Board of Election adjudicates ballots, processes write-ins Monday
Times Observer photo by Josh Cotton Members of the Warren County Board of Elections, from right, Ben Kafferlin and Pam Matve work with Elections Director Krystle Ransom, left, to review ballots during adjudication Monday morning at the Warren County Courthouse.
The vast majority of the votes cast in last week’s General Election can be counted without a second thought.
But some require further review.
The Warren County Board of Elections met Monday morning to adjudicate those ballots and also process all of the write-in votes cast in the election.
Over 50 mail-in ballots – 54 to be exact – were received after 8 p.m. on Election Day and thus can’t be counted. One was postmarked on Nov. 1 but wasn’t received at the courthouse until the day after the election.
“There is not much we can do on our end,” Pam Matve, a member of the county’s Board of Elections said.
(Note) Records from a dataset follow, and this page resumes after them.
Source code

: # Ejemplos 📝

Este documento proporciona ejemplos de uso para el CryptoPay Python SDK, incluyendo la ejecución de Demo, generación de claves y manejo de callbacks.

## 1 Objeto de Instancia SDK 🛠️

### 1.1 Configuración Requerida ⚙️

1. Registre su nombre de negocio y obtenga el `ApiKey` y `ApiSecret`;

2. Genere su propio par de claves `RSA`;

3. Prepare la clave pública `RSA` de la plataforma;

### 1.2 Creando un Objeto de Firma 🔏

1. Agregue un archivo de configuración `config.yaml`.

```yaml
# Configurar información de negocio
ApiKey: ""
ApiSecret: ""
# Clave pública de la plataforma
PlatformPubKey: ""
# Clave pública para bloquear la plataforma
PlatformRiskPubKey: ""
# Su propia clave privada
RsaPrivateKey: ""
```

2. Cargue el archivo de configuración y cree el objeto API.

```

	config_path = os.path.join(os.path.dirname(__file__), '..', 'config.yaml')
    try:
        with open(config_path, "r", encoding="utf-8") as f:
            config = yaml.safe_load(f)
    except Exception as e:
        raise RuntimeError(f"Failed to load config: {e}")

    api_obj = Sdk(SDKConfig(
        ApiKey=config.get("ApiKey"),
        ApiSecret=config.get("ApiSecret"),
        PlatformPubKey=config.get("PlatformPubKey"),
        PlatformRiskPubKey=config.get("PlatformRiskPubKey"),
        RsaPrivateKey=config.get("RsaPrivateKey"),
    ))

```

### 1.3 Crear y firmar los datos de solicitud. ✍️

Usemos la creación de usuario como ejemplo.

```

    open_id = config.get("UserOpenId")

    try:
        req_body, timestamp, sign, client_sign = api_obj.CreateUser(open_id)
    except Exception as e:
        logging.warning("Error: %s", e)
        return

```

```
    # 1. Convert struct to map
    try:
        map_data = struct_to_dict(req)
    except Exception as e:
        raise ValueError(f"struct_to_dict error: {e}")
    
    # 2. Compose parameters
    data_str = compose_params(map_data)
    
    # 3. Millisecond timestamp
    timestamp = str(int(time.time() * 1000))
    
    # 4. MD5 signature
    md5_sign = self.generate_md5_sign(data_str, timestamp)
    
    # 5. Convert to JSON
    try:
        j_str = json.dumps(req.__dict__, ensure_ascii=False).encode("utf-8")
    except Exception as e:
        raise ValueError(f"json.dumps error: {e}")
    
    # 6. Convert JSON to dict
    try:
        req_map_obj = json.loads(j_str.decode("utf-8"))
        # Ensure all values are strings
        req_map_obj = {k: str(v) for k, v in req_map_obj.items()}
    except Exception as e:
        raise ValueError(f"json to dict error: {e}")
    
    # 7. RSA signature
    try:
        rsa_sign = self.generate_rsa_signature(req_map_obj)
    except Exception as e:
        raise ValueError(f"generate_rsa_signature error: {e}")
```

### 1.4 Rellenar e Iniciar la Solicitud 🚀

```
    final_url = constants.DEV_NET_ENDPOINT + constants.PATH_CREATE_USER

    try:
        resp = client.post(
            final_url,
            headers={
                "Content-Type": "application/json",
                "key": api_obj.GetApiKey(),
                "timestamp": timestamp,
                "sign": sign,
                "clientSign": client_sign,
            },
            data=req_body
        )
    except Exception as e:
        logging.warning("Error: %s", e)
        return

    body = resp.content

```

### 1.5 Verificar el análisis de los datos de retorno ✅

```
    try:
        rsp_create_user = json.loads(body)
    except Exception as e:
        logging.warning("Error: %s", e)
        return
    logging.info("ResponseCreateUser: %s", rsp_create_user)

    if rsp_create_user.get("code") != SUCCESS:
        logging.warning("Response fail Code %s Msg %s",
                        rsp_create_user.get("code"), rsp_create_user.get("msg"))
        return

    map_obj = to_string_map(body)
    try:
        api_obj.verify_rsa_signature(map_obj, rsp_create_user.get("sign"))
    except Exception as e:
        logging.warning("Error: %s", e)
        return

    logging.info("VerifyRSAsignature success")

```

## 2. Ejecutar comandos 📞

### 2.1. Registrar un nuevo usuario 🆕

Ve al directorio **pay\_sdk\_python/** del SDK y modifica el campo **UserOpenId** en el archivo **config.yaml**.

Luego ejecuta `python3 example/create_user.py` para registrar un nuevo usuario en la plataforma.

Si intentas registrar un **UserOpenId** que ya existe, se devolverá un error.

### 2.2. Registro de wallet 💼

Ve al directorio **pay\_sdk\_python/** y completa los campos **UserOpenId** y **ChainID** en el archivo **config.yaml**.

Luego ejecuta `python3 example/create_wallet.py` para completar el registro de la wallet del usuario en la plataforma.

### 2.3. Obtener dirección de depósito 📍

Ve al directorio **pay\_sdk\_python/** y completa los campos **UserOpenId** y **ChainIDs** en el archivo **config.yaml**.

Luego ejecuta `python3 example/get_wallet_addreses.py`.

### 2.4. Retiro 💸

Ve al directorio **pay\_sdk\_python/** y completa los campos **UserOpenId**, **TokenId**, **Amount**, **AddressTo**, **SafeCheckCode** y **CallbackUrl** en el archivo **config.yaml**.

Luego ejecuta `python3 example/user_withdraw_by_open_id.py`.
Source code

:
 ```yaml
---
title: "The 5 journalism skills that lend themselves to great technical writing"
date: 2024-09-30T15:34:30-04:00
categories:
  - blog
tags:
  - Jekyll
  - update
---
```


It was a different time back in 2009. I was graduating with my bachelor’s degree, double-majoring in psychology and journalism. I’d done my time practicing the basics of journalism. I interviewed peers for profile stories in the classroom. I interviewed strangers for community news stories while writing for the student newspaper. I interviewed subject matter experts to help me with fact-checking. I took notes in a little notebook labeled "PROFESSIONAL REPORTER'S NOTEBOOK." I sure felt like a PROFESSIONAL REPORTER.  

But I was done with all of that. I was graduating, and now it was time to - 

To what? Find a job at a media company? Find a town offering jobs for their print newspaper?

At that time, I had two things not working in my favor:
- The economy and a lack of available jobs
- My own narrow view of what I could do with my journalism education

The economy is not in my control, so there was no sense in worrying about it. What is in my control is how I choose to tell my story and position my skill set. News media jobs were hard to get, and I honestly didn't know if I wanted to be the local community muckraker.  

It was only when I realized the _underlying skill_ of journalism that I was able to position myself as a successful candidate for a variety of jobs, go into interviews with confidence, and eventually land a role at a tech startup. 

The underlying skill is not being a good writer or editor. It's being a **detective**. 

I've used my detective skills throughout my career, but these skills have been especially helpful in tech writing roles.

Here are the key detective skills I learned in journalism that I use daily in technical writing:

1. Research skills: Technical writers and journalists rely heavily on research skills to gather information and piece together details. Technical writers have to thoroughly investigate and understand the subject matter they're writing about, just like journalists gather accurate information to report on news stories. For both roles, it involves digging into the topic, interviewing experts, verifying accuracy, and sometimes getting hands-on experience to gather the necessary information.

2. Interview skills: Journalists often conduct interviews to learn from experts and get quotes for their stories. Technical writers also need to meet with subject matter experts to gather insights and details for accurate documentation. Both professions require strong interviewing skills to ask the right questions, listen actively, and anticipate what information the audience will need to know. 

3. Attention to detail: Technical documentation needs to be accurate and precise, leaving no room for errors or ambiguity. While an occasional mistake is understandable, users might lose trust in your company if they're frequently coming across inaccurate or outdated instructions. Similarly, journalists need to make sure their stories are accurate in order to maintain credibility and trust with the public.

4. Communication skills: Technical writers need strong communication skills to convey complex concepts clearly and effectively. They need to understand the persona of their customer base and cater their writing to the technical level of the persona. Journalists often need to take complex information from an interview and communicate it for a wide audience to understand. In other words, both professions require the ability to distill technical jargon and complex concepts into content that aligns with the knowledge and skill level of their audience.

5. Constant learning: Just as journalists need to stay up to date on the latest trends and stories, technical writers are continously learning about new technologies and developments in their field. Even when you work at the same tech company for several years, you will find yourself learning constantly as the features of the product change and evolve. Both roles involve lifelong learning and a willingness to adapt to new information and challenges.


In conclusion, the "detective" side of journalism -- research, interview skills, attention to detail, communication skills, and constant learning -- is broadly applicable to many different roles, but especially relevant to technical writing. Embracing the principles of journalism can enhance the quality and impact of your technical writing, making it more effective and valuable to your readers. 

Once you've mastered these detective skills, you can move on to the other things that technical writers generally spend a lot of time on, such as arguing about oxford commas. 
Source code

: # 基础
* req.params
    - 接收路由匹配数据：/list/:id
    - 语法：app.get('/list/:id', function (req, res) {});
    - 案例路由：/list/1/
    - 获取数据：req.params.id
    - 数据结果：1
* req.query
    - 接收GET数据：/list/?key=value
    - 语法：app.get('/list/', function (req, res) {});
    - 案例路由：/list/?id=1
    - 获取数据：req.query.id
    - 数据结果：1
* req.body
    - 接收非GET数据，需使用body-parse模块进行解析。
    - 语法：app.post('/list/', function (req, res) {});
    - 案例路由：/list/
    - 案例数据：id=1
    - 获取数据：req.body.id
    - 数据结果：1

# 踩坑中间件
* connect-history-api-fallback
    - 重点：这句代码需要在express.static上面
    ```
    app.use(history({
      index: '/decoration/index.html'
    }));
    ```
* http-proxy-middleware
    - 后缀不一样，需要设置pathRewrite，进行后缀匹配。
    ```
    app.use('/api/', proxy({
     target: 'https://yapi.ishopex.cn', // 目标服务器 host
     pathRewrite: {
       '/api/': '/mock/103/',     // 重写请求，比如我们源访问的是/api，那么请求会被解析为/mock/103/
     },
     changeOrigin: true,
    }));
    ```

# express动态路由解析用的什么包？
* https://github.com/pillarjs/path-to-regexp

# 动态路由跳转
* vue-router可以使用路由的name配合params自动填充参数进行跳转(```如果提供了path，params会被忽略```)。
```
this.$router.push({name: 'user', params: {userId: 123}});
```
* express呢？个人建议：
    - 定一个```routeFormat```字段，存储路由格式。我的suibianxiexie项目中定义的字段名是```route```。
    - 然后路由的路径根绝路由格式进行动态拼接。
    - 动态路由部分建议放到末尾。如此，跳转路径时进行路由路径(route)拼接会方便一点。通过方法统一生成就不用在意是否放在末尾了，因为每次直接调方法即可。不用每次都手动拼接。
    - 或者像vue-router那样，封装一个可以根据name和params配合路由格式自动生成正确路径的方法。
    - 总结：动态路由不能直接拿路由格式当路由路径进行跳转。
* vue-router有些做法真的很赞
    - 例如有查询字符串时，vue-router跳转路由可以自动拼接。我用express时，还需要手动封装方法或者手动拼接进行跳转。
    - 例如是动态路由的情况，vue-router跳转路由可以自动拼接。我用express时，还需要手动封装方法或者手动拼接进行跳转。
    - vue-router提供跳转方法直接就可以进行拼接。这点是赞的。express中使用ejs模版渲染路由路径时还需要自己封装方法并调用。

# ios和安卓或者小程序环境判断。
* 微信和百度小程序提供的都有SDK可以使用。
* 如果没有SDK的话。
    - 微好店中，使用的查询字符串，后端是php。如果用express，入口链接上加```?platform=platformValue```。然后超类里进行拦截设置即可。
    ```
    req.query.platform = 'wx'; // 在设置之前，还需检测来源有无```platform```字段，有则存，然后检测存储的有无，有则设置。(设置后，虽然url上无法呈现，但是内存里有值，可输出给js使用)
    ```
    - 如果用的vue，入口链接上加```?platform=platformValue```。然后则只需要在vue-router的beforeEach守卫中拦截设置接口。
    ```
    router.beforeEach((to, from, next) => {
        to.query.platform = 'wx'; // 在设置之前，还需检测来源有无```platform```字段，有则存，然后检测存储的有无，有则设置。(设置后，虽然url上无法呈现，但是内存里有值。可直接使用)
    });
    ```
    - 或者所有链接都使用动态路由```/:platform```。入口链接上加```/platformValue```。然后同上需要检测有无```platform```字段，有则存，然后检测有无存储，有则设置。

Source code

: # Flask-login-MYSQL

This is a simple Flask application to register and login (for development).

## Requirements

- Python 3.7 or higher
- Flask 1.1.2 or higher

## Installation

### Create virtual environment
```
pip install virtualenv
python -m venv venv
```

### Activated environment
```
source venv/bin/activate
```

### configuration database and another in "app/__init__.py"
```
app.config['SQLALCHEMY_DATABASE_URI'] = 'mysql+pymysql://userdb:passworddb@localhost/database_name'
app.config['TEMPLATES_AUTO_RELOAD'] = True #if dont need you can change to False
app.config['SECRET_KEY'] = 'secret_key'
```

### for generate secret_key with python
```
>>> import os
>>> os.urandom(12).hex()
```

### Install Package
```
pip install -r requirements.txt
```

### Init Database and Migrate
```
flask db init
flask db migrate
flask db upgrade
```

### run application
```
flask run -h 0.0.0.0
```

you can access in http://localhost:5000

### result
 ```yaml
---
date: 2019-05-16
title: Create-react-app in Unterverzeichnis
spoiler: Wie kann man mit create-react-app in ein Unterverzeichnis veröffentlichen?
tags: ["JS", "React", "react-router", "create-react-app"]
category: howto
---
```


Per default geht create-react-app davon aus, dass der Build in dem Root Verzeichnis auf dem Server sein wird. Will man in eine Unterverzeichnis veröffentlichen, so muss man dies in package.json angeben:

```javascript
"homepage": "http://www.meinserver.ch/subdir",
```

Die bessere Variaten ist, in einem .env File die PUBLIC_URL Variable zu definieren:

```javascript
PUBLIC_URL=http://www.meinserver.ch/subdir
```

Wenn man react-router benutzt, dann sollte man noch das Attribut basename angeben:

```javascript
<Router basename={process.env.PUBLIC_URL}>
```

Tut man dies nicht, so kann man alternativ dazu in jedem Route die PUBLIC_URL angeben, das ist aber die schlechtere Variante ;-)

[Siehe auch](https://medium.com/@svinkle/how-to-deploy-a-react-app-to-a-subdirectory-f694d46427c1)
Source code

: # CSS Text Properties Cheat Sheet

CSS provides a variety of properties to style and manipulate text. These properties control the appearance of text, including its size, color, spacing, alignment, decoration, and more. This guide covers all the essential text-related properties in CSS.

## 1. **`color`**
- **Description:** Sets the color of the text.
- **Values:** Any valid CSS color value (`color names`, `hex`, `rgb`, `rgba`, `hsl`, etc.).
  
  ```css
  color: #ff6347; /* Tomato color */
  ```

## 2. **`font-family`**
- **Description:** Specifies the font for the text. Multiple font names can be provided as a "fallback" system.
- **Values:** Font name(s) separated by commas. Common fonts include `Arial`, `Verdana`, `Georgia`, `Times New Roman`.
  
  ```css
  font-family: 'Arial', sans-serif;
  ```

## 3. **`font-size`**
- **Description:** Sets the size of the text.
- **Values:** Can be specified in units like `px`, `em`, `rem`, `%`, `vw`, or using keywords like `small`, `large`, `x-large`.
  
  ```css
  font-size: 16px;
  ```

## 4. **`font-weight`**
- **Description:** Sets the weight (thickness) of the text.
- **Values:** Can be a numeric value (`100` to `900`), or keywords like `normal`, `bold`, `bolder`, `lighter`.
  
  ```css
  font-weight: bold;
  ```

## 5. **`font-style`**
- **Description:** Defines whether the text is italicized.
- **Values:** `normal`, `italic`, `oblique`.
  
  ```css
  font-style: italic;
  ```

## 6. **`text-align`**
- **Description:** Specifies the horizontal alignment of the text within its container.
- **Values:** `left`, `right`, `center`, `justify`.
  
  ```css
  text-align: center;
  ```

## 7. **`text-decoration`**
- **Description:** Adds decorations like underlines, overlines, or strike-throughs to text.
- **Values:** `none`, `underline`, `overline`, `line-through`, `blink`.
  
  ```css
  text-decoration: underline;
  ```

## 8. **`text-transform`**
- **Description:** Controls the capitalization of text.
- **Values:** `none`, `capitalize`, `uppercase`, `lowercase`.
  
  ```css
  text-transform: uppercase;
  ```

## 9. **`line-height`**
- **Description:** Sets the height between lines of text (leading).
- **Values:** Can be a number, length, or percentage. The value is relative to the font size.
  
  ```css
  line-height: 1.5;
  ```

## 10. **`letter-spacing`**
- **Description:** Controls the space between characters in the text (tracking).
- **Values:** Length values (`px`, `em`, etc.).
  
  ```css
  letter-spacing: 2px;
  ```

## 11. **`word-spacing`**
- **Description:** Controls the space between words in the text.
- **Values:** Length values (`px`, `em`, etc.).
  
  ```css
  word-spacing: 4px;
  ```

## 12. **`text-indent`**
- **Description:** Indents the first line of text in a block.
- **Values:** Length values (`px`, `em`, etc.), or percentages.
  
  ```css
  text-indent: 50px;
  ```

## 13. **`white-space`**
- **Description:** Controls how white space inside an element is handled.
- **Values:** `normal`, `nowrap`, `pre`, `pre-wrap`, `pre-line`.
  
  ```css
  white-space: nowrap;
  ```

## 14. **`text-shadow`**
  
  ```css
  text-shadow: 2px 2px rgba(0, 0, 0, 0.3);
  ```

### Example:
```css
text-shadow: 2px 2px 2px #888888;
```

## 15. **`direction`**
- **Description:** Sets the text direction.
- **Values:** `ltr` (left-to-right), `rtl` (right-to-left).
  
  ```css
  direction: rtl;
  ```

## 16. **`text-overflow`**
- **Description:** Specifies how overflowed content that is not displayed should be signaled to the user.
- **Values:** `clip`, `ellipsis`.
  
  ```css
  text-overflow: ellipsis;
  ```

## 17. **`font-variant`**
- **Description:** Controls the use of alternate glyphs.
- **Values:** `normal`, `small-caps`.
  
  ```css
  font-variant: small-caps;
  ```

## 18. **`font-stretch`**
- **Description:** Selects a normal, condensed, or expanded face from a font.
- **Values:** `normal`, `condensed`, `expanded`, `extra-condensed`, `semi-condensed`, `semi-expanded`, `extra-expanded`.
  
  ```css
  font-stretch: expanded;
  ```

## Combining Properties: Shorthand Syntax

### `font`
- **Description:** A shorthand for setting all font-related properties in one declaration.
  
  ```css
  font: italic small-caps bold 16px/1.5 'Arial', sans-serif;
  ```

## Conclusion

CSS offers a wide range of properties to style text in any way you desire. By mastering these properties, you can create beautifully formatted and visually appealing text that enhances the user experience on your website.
Mail-in and absentee ballots, however, did get to voters later this year than last year. Commissioner Ben Kafferlin said the ballots were mailed two days later than normal. That’s because of an error on the absentee ballots that told voters to vote for the wrong number of county commissioners.
Elections Director Krystle Ransom said that issue prompted the delay as the county thought it better to stop, fix the issue and then mail everything rather than mailing ballots piecemeal. The process of reviewing write-in ballots was a time-consuming one given the number of offices, especially at the municipal level, that had no candidates.
Only a sampling of the write-in ballots were reviewed, though, as write-ins that clearly won’t affect a race – the state judgeships, county offices, etc. – were not reviewed in detail. Many of the write-ins are what you would expect – Mickey Mouse, Donald Dunk and Marty McFly received votes. As did “Speedy G” and Bugs Bunny for seats on Warren City Council.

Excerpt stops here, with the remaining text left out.